Production of Water-soluble, Thermoplastic Polyvinyl Alcohol Resin
A 100-L pressure reactor equipped with a stirrer, a nitrogen inlet, an ethylene inlet and an initiator inlet was charged with 29.0 kg of vinyl acetate and 31.0 kg of methanol. After raising the temperature to 60° C., the reaction system was purged with nitrogen by bubbling nitrogen for 30 min. Then, ethylene was introduced so as to adjust the pressure of the reactor to 5.9 kgf/cm2. A 2.8 g/L methanol solution of 2,2′-azobis(4-methoxy-2,4-dimethylvaleronitrile) (initiator) was purged with nitrogen by nitrogen gas bubbling. After adjusting the temperature of reactor to 60° C., 170 mL of the initiator solution was added to initiate the polymerization. During the polymerization, the pressure of reactor was maintained at 5.9 kgf/cm2 by introducing ethylene, the polymerization temperature was maintained at 60° C., and the initiator solution was continuously added at a rate of 610 mL/h. When the conversion of polymerization reached 70% after 10 h, the polymerization was terminated by cooling. After releasing ethylene from the reactor, ethylene was completely removed by bubbling nitrogen gas.

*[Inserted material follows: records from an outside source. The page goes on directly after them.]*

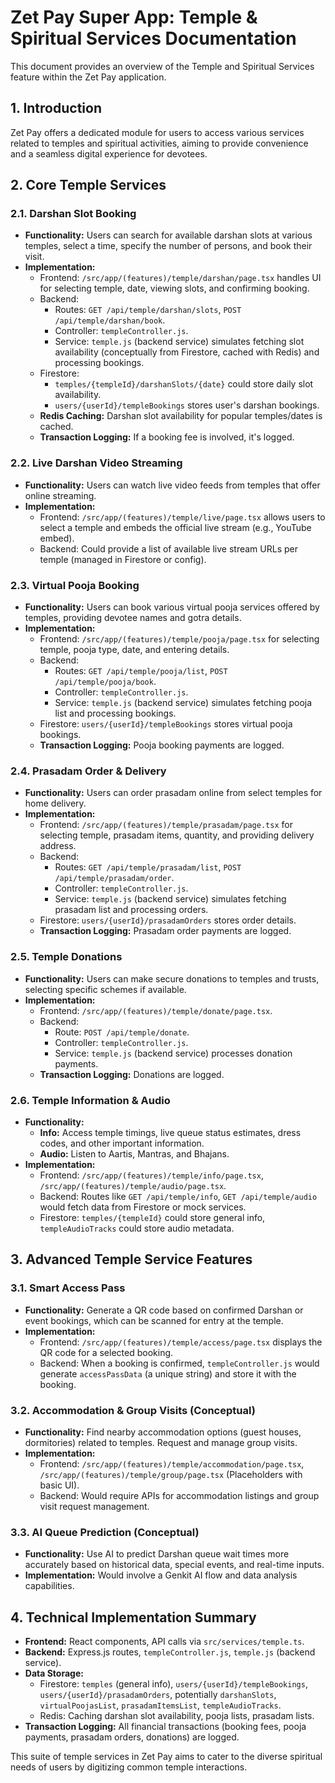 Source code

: 
# Zet Pay Super App: Temple & Spiritual Services Documentation

This document provides an overview of the Temple and Spiritual Services feature within the Zet Pay application.

## 1. Introduction

Zet Pay offers a dedicated module for users to access various services related to temples and spiritual activities, aiming to provide convenience and a seamless digital experience for devotees.

## 2. Core Temple Services

### 2.1. Darshan Slot Booking
-   **Functionality:** Users can search for available darshan slots at various temples, select a time, specify the number of persons, and book their visit.
-   **Implementation:**
    -   Frontend: `/src/app/(features)/temple/darshan/page.tsx` handles UI for selecting temple, date, viewing slots, and confirming booking.
    -   Backend:
        -   Routes: `GET /api/temple/darshan/slots`, `POST /api/temple/darshan/book`.
        -   Controller: `templeController.js`.
        -   Service: `temple.js` (backend service) simulates fetching slot availability (conceptually from Firestore, cached with Redis) and processing bookings.
    -   Firestore:
        -   `temples/{templeId}/darshanSlots/{date}` could store daily slot availability.
        -   `users/{userId}/templeBookings` stores user's darshan bookings.
    -   **Redis Caching:** Darshan slot availability for popular temples/dates is cached.
    -   **Transaction Logging:** If a booking fee is involved, it's logged.

### 2.2. Live Darshan Video Streaming
-   **Functionality:** Users can watch live video feeds from temples that offer online streaming.
-   **Implementation:**
    -   Frontend: `/src/app/(features)/temple/live/page.tsx` allows users to select a temple and embeds the official live stream (e.g., YouTube embed).
    -   Backend: Could provide a list of available live stream URLs per temple (managed in Firestore or config).

### 2.3. Virtual Pooja Booking
-   **Functionality:** Users can book various virtual pooja services offered by temples, providing devotee names and gotra details.
-   **Implementation:**
    -   Frontend: `/src/app/(features)/temple/pooja/page.tsx` for selecting temple, pooja type, date, and entering details.
    -   Backend:
        -   Routes: `GET /api/temple/pooja/list`, `POST /api/temple/pooja/book`.
        -   Controller: `templeController.js`.
        -   Service: `temple.js` (backend service) simulates fetching pooja list and processing bookings.
    -   Firestore: `users/{userId}/templeBookings` stores virtual pooja bookings.
    -   **Transaction Logging:** Pooja booking payments are logged.

### 2.4. Prasadam Order & Delivery
-   **Functionality:** Users can order prasadam online from select temples for home delivery.
-   **Implementation:**
    -   Frontend: `/src/app/(features)/temple/prasadam/page.tsx` for selecting temple, prasadam items, quantity, and providing delivery address.
    -   Backend:
        -   Routes: `GET /api/temple/prasadam/list`, `POST /api/temple/prasadam/order`.
        -   Controller: `templeController.js`.
        -   Service: `temple.js` (backend service) simulates fetching prasadam list and processing orders.
    -   Firestore: `users/{userId}/prasadamOrders` stores order details.
    -   **Transaction Logging:** Prasadam order payments are logged.

### 2.5. Temple Donations
-   **Functionality:** Users can make secure donations to temples and trusts, selecting specific schemes if available.
-   **Implementation:**
    -   Frontend: `/src/app/(features)/temple/donate/page.tsx`.
    -   Backend:
        -   Route: `POST /api/temple/donate`.
        -   Controller: `templeController.js`.
        -   Service: `temple.js` (backend service) processes donation payments.
    -   **Transaction Logging:** Donations are logged.

### 2.6. Temple Information & Audio
-   **Functionality:**
    -   **Info:** Access temple timings, live queue status estimates, dress codes, and other important information.
    -   **Audio:** Listen to Aartis, Mantras, and Bhajans.
-   **Implementation:**
    -   Frontend: `/src/app/(features)/temple/info/page.tsx`, `/src/app/(features)/temple/audio/page.tsx`.
    -   Backend: Routes like `GET /api/temple/info`, `GET /api/temple/audio` would fetch data from Firestore or mock services.
    -   Firestore: `temples/{templeId}` could store general info, `templeAudioTracks` could store audio metadata.

## 3. Advanced Temple Service Features

### 3.1. Smart Access Pass
-   **Functionality:** Generate a QR code based on confirmed Darshan or event bookings, which can be scanned for entry at the temple.
-   **Implementation:**
    -   Frontend: `/src/app/(features)/temple/access/page.tsx` displays the QR code for a selected booking.
    -   Backend: When a booking is confirmed, `templeController.js` would generate `accessPassData` (a unique string) and store it with the booking.

### 3.2. Accommodation & Group Visits (Conceptual)
-   **Functionality:** Find nearby accommodation options (guest houses, dormitories) related to temples. Request and manage group visits.
-   **Implementation:**
    -   Frontend: `/src/app/(features)/temple/accommodation/page.tsx`, `/src/app/(features)/temple/group/page.tsx` (Placeholders with basic UI).
    -   Backend: Would require APIs for accommodation listings and group visit request management.

### 3.3. AI Queue Prediction (Conceptual)
-   **Functionality:** Use AI to predict Darshan queue wait times more accurately based on historical data, special events, and real-time inputs.
-   **Implementation:** Would involve a Genkit AI flow and data analysis capabilities.

## 4. Technical Implementation Summary

-   **Frontend:** React components, API calls via `src/services/temple.ts`.
-   **Backend:** Express.js routes, `templeController.js`, `temple.js` (backend service).
-   **Data Storage:**
    -   Firestore: `temples` (general info), `users/{userId}/templeBookings`, `users/{userId}/prasadamOrders`, potentially `darshanSlots`, `virtualPoojasList`, `prasadamItemsList`, `templeAudioTracks`.
    -   Redis: Caching darshan slot availability, pooja lists, prasadam lists.
-   **Transaction Logging:** All financial transactions (booking fees, pooja payments, prasadam orders, donations) are logged.

This suite of temple services in Zet Pay aims to cater to the diverse spiritual needs of users by digitizing common temple interactions.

The non-reacted vinyl acetate monomer was removed under reduced pressure to obtain a methanol solution of ethylene-modified polyvinyl acetate (modified PVAc), which was then diluted to 50% concentration with methanol. To 200 g of the 50% methanol solution of the modified PVAc, 46.5 g of a 10% methanol solution of NaOH was added to carry out a saponification (NaOH/vinyl acetate unit=0.10/1 by mole). After about 2 min of the addition of NaOH, the system was gelated. The gel was crushed by a crusher and allowed to stand at 60° C. for one hour to allow the saponification to further proceed. Then, 1000 g of methyl acetate was added to neutralize the remaining NaOH. After confirming the completion of neutralization by phenolphthalein indicator, white solid was separated by filtration. The white solid was added with 1000 g of methanol and allowed to stand at room temperature for 3 h for washing. After repeating the above washing operation three times, the solvent was centrifugally removed and the solid remained was dried in a dryer at 70° C. for 2 days to obtain an ethylene-modified polyvinyl alcohol (modified PVA). The saponification degree of the modified PVA was 98.4 mol %. The modified PVA was incinerated and dissolved in an acid for analysis by atomic-absorption spectroscopy. The content of sodium was 0.03 part by mass based on 100 parts by mass of the modified PVA.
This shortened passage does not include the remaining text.